* Task brief *
Using the listing below, keep only the lines with the word "xuất" and copy them.

* Records supplied *
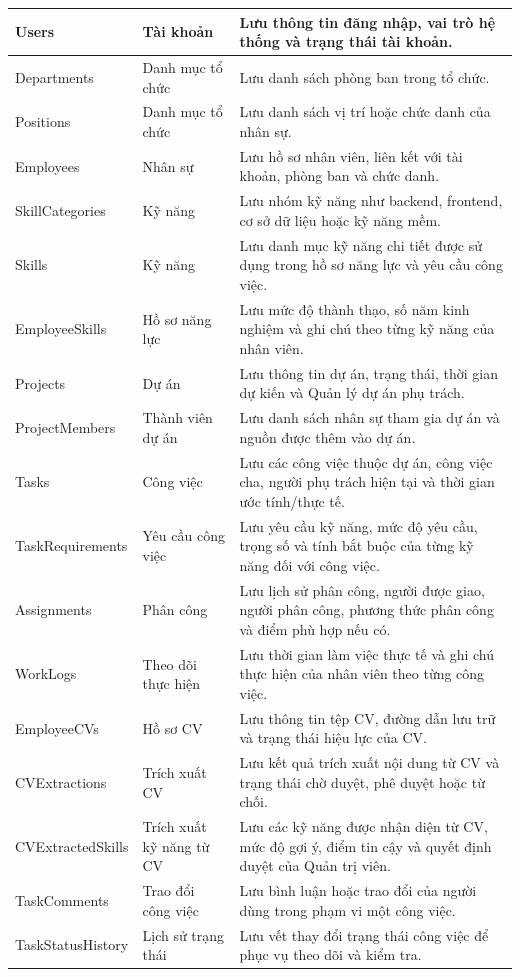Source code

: \documentclass[../DoAn.tex]{subfiles}
\begin{document}
\begin{longtable}{|>{\raggedright\arraybackslash}p{}|>{\raggedright\arraybackslash}p{}|>{\raggedright\arraybackslash}p{}|}
    Users & Tài khoản & Lưu thông tin đăng nhập, vai trò hệ thống và trạng thái tài khoản. \\ \hline
    Departments & Danh mục tổ chức & Lưu danh sách phòng ban trong tổ chức. \\ \hline
    Positions & Danh mục tổ chức & Lưu danh sách vị trí hoặc chức danh của nhân sự. \\ \hline
    Employees & Nhân sự & Lưu hồ sơ nhân viên, liên kết với tài khoản, phòng ban và chức danh. \\ \hline
    SkillCategories & Kỹ năng & Lưu nhóm kỹ năng như backend, frontend, cơ sở dữ liệu hoặc kỹ năng mềm. \\ \hline
    Skills & Kỹ năng & Lưu danh mục kỹ năng chi tiết được sử dụng trong hồ sơ năng lực và yêu cầu công việc. \\ \hline
    EmployeeSkills & Hồ sơ năng lực & Lưu mức độ thành thạo, số năm kinh nghiệm và ghi chú theo từng kỹ năng của nhân viên. \\ \hline
    Projects & Dự án & Lưu thông tin dự án, trạng thái, thời gian dự kiến và Quản lý dự án phụ trách. \\ \hline
    ProjectMembers & Thành viên dự án & Lưu danh sách nhân sự tham gia dự án và nguồn được thêm vào dự án. \\ \hline
    Tasks & Công việc & Lưu các công việc thuộc dự án, công việc cha, người phụ trách hiện tại và thời gian ước tính/thực tế. \\ \hline
    TaskRequirements & Yêu cầu công việc & Lưu yêu cầu kỹ năng, mức độ yêu cầu, trọng số và tính bắt buộc của từng kỹ năng đối với công việc. \\ \hline
    Assignments & Phân công & Lưu lịch sử phân công, người được giao, người phân công, phương thức phân công và điểm phù hợp nếu có. \\ \hline
    WorkLogs & Theo dõi thực hiện & Lưu thời gian làm việc thực tế và ghi chú thực hiện của nhân viên theo từng công việc. \\ \hline
    EmployeeCVs & Hồ sơ CV & Lưu thông tin tệp CV, đường dẫn lưu trữ và trạng thái hiệu lực của CV. \\ \hline
    CVExtractions & Trích xuất CV & Lưu kết quả trích xuất nội dung từ CV và trạng thái chờ duyệt, phê duyệt hoặc từ chối. \\ \hline
    CVExtractedSkills & Trích xuất kỹ năng từ CV & Lưu các kỹ năng được nhận diện từ CV, mức độ gợi ý, điểm tin cậy và quyết định duyệt của Quản trị viên. \\ \hline
    TaskComments & Trao đổi công việc & Lưu bình luận hoặc trao đổi của người dùng trong phạm vi một công việc. \\ \hline
    TaskStatusHistory & Lịch sử trạng thái & Lưu vết thay đổi trạng thái công việc để phục vụ theo dõi và kiểm tra. \\
\end{longtable}
\end{document}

* Exercise output *
    CVExtractions & Trích xuất CV & Lưu kết quả trích xuất nội dung từ CV và trạng thái chờ duyệt, phê duyệt hoặc từ chối. \\ \hline
    CVExtractedSkills & Trích xuất kỹ năng từ CV & Lưu các kỹ năng được nhận diện từ CV, mức độ gợi ý, điểm tin cậy và quyết định duyệt của Quản trị viên. \\ \hline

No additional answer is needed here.